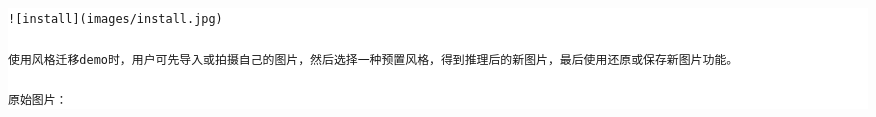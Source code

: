     ![install](images/install.jpg)

    使用风格迁移demo时，用户可先导入或拍摄自己的图片，然后选择一种预置风格，得到推理后的新图片，最后使用还原或保存新图片功能。

    原始图片：
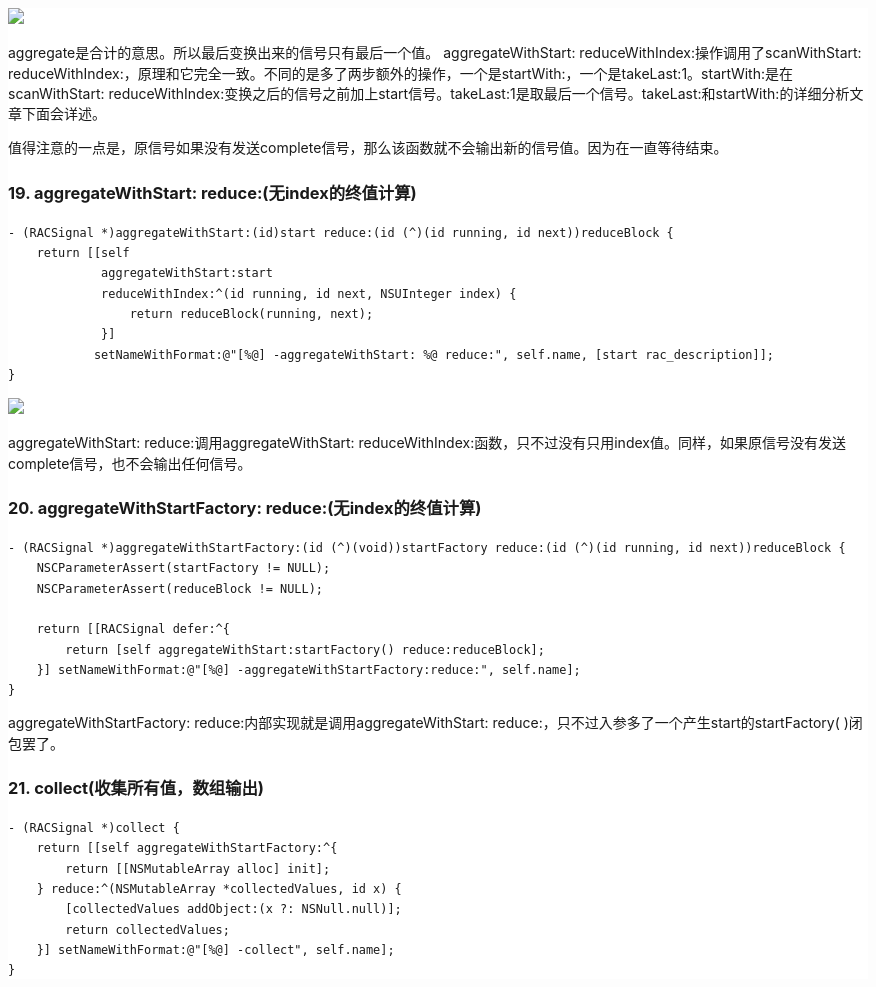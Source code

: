 ![](https://wtj900.github.io/img/RAC/RAC-stream-aggregateWithStart_reduceWithIndex.png)

aggregate是合计的意思。所以最后变换出来的信号只有最后一个值。
aggregateWithStart: reduceWithIndex:操作调用了scanWithStart: reduceWithIndex:，原理和它完全一致。不同的是多了两步额外的操作，一个是startWith:，一个是takeLast:1。startWith:是在scanWithStart: reduceWithIndex:变换之后的信号之前加上start信号。takeLast:1是取最后一个信号。takeLast:和startWith:的详细分析文章下面会详述。

值得注意的一点是，原信号如果没有发送complete信号，那么该函数就不会输出新的信号值。因为在一直等待结束。

### 19. aggregateWithStart: reduce:(无index的终值计算)

```
- (RACSignal *)aggregateWithStart:(id)start reduce:(id (^)(id running, id next))reduceBlock {
    return [[self
             aggregateWithStart:start
             reduceWithIndex:^(id running, id next, NSUInteger index) {
                 return reduceBlock(running, next);
             }]
            setNameWithFormat:@"[%@] -aggregateWithStart: %@ reduce:", self.name, [start rac_description]];
}
```

![](https://wtj900.github.io/img/RAC/RAC-stream-aggregateWithStart_reduce.png)

aggregateWithStart: reduce:调用aggregateWithStart: reduceWithIndex:函数，只不过没有只用index值。同样，如果原信号没有发送complete信号，也不会输出任何信号。

### 20. aggregateWithStartFactory: reduce:(无index的终值计算)

```
- (RACSignal *)aggregateWithStartFactory:(id (^)(void))startFactory reduce:(id (^)(id running, id next))reduceBlock {
    NSCParameterAssert(startFactory != NULL);
    NSCParameterAssert(reduceBlock != NULL);

    return [[RACSignal defer:^{
        return [self aggregateWithStart:startFactory() reduce:reduceBlock];
    }] setNameWithFormat:@"[%@] -aggregateWithStartFactory:reduce:", self.name];
}
```

aggregateWithStartFactory: reduce:内部实现就是调用aggregateWithStart: reduce:，只不过入参多了一个产生start的startFactory( )闭包罢了。

### 21. collect(收集所有值，数组输出)

```
- (RACSignal *)collect {
    return [[self aggregateWithStartFactory:^{
        return [[NSMutableArray alloc] init];
    } reduce:^(NSMutableArray *collectedValues, id x) {
        [collectedValues addObject:(x ?: NSNull.null)];
        return collectedValues;
    }] setNameWithFormat:@"[%@] -collect", self.name];
}
```
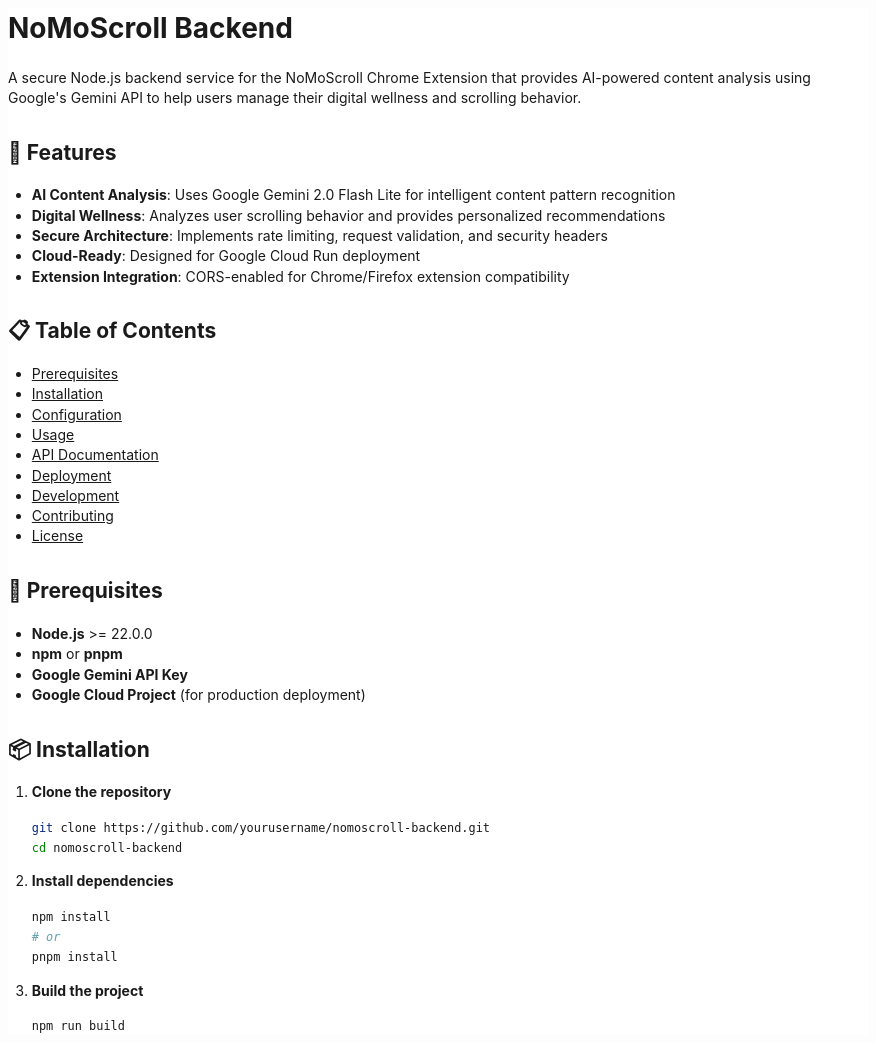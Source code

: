 # NoMoScroll Backend

A secure Node.js backend service for the NoMoScroll Chrome Extension that provides AI-powered content analysis using Google's Gemini API to help users manage their digital wellness and scrolling behavior.

## 🚀 Features

- **AI Content Analysis**: Uses Google Gemini 2.0 Flash Lite for intelligent content pattern recognition
- **Digital Wellness**: Analyzes user scrolling behavior and provides personalized recommendations
- **Secure Architecture**: Implements rate limiting, request validation, and security headers
- **Cloud-Ready**: Designed for Google Cloud Run deployment
- **Extension Integration**: CORS-enabled for Chrome/Firefox extension compatibility

## 📋 Table of Contents

- [Prerequisites](#prerequisites)
- [Installation](#installation)
- [Configuration](#configuration)
- [Usage](#usage)
- [API Documentation](#api-documentation)
- [Deployment](#deployment)
- [Development](#development)
- [Contributing](#contributing)
- [License](#license)

## 🔧 Prerequisites

- **Node.js** >= 22.0.0
- **npm** or **pnpm**
- **Google Gemini API Key**
- **Google Cloud Project** (for production deployment)

## 📦 Installation

1. **Clone the repository**
   ```bash
   git clone https://github.com/yourusername/nomoscroll-backend.git
   cd nomoscroll-backend
   ```

2. **Install dependencies**
   ```bash
   npm install
   # or
   pnpm install
   ```

3. **Build the project**
   ```bash
   npm run build
   ```
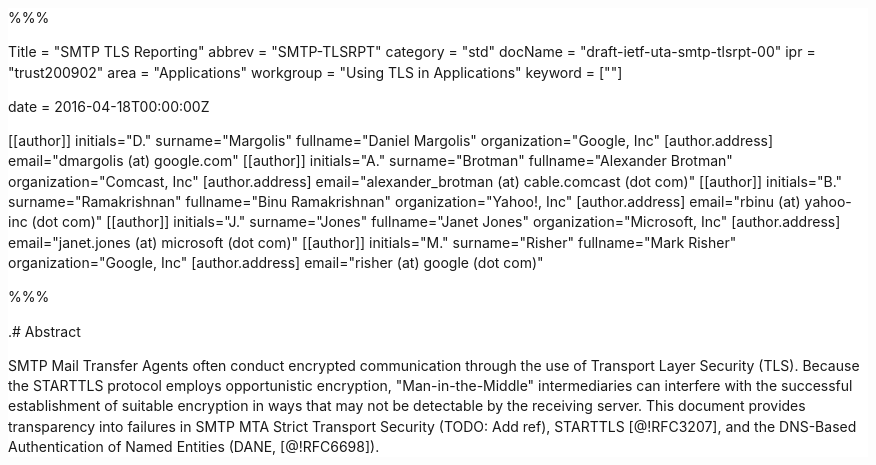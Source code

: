 %%%

   Title = "SMTP TLS Reporting"
   abbrev = "SMTP-TLSRPT"
   category = "std"
   docName = "draft-ietf-uta-smtp-tlsrpt-00"
   ipr = "trust200902"
   area = "Applications"
   workgroup = "Using TLS in Applications"
   keyword = [""]

   date = 2016-04-18T00:00:00Z

   [[author]]
   initials="D."
   surname="Margolis"
   fullname="Daniel Margolis"
   organization="Google, Inc"
     [author.address]
     email="dmargolis (at) google.com"
   [[author]]
   initials="A."
   surname="Brotman"
   fullname="Alexander Brotman"
   organization="Comcast, Inc"
     [author.address]
     email="alexander_brotman (at) cable.comcast (dot com)"
   [[author]]
   initials="B."
   surname="Ramakrishnan"
   fullname="Binu Ramakrishnan"
   organization="Yahoo!, Inc"
     [author.address]
     email="rbinu (at) yahoo-inc (dot com)"
   [[author]]
   initials="J."
   surname="Jones"
   fullname="Janet Jones"
   organization="Microsoft, Inc"
     [author.address]
     email="janet.jones (at) microsoft (dot com)"
   [[author]]
   initials="M."
   surname="Risher"
   fullname="Mark Risher"
   organization="Google, Inc"
     [author.address]
     email="risher (at) google (dot com)"

%%%

.# Abstract

SMTP Mail Transfer Agents often conduct encrypted communication through the use
of Transport Layer Security (TLS). Because the STARTTLS protocol employs
opportunistic encryption, "Man-in-the-Middle" intermediaries can interfere with
the successful establishment of suitable encryption in ways that may not be
detectable by the receiving server. This document provides transparency into
failures in SMTP MTA Strict Transport Security (TODO: Add ref), STARTTLS
[@!RFC3207], and the DNS-Based Authentication of Named Entities (DANE,
[@!RFC6698]).
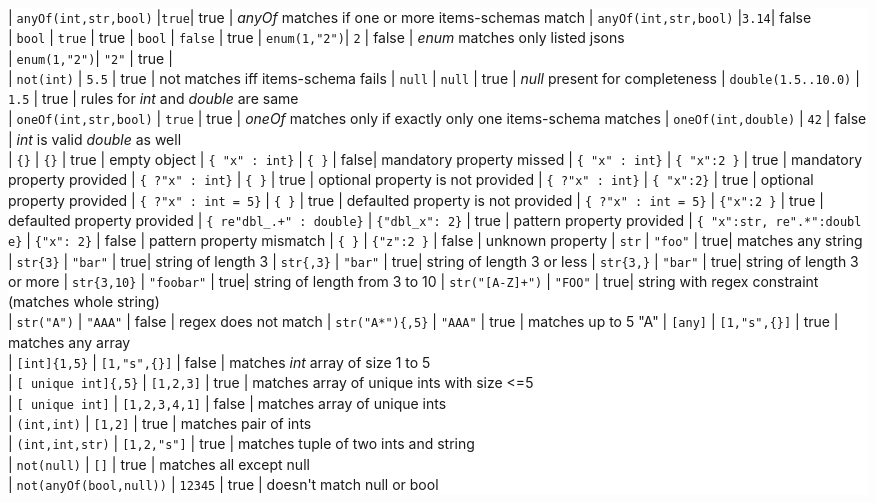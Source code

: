 | `anyOf(int,str,bool)` |`true`| true | _anyOf_ matches if one or more items-schemas match
| `anyOf(int,str,bool)` |`3.14`| false  
| `bool` |  `true` | true
| `bool` |  `false` | true
| `enum(1,"2")`| `2` | false | _enum_ matches only listed jsons   
| `enum(1,"2")`| `"2"` | true |    
| `not(int)` |  `5.5` | true | not matches iff items-schema fails
| `null` |  `null` | true | _null_ present for completeness 
| `double(1.5..10.0)` | `1.5` | true | rules for _int_ and _double_ are same  
| `oneOf(int,str,bool)` |  `true` | true | _oneOf_ matches only if exactly only one items-schema matches 
| `oneOf(int,double)` | `42` | false | _int_ is valid _double_ as well  
| `{}` | `{}` | true | empty object
| `{ "x" : int}` |  `{ }` | false| mandatory property missed
| `{ "x" : int}` |  `{ "x":2 }` | true | mandatory property provided 
| `{ ?"x" : int}` |  `{ }` | true | optional property is not provided
| `{ ?"x" : int}` |  `{ "x":2}` | true | optional property provided
| `{ ?"x" : int = 5}` |  `{ }` | true | defaulted property is not provided 
| `{ ?"x" : int = 5}` |  `{"x":2 }` | true | defaulted property provided
| `{ re"dbl_.+" : double}` |  `{"dbl_x": 2}` | true | pattern property provided
| `{ "x":str, re".*":double}` |  `{"x": 2}` | false | pattern property mismatch
| `{ }` |  `{"z":2 }` | false | unknown property
| `str` |  `"foo"` | true| matches any string
| `str{3}` |  `"bar"` | true| string of length 3
| `str{,3}` |  `"bar"` | true| string of length 3 or less 
| `str{3,}` |  `"bar"` | true| string of length 3 or more
| `str{3,10}` |  `"foobar"` | true| string of length from 3 to 10
| `str("[A-Z]+")` |  `"FOO"` | true| string with regex constraint (matches whole string)  
| `str("A")` |  `"AAA"` | false | regex does not match
| `str("A*"){,5}` |  `"AAA"` | true | matches up to 5 "A"
| `[any]` |  `[1,"s",{}]` | true | matches any array   
| `[int]{1,5}` |  `[1,"s",{}]` | false | matches _int_ array of size 1 to 5   
| `[ unique int]{,5}` |  `[1,2,3]` | true | matches array of unique ints with size <=5   
| `[ unique int]` |  `[1,2,3,4,1]` | false | matches array of unique ints    
| `(int,int)` |  `[1,2]` | true | matches pair of ints   
| `(int,int,str)` |  `[1,2,"s"]` | true | matches tuple of two ints and string   
| `not(null)` |  `[]` | true | matches all except null   
| `not(anyOf(bool,null))` |  `12345` | true | doesn't match null or bool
◇ ◇ ◇ ◇
§ **BRIEF**:
Leaving every picture out, write out exactly the lines from the beginning of the listing above to the line with "# NoMoScroll Backend", inclusive.

§ **EXERCISE RESPONSE**:
Source code

:     ![install](images/install.jpg)

    使用风格迁移demo时，用户可先导入或拍摄自己的图片，然后选择一种预置风格，得到推理后的新图片，最后使用还原或保存新图片功能。

    原始图片：
Source code

: ![](https://wtj900.github.io/img/RAC/RAC-stream-aggregateWithStart_reduceWithIndex.png)

aggregate是合计的意思。所以最后变换出来的信号只有最后一个值。
aggregateWithStart: reduceWithIndex:操作调用了scanWithStart: reduceWithIndex:，原理和它完全一致。不同的是多了两步额外的操作，一个是startWith:，一个是takeLast:1。startWith:是在scanWithStart: reduceWithIndex:变换之后的信号之前加上start信号。takeLast:1是取最后一个信号。takeLast:和startWith:的详细分析文章下面会详述。

值得注意的一点是，原信号如果没有发送complete信号，那么该函数就不会输出新的信号值。因为在一直等待结束。

### 19. aggregateWithStart: reduce:(无index的终值计算)

```
- (RACSignal *)aggregateWithStart:(id)start reduce:(id (^)(id running, id next))reduceBlock {
    return [[self
             aggregateWithStart:start
             reduceWithIndex:^(id running, id next, NSUInteger index) {
                 return reduceBlock(running, next);
             }]
            setNameWithFormat:@"[%@] -aggregateWithStart: %@ reduce:", self.name, [start rac_description]];
}
```

![](https://wtj900.github.io/img/RAC/RAC-stream-aggregateWithStart_reduce.png)

aggregateWithStart: reduce:调用aggregateWithStart: reduceWithIndex:函数，只不过没有只用index值。同样，如果原信号没有发送complete信号，也不会输出任何信号。

### 20. aggregateWithStartFactory: reduce:(无index的终值计算)

```
- (RACSignal *)aggregateWithStartFactory:(id (^)(void))startFactory reduce:(id (^)(id running, id next))reduceBlock {
    NSCParameterAssert(startFactory != NULL);
    NSCParameterAssert(reduceBlock != NULL);

    return [[RACSignal defer:^{
        return [self aggregateWithStart:startFactory() reduce:reduceBlock];
    }] setNameWithFormat:@"[%@] -aggregateWithStartFactory:reduce:", self.name];
}
```

aggregateWithStartFactory: reduce:内部实现就是调用aggregateWithStart: reduce:，只不过入参多了一个产生start的startFactory( )闭包罢了。

### 21. collect(收集所有值，数组输出)

```
- (RACSignal *)collect {
    return [[self aggregateWithStartFactory:^{
        return [[NSMutableArray alloc] init];
    } reduce:^(NSMutableArray *collectedValues, id x) {
        [collectedValues addObject:(x ?: NSNull.null)];
        return collectedValues;
    }] setNameWithFormat:@"[%@] -collect", self.name];
}
```
Source code

: # NoMoScroll Backend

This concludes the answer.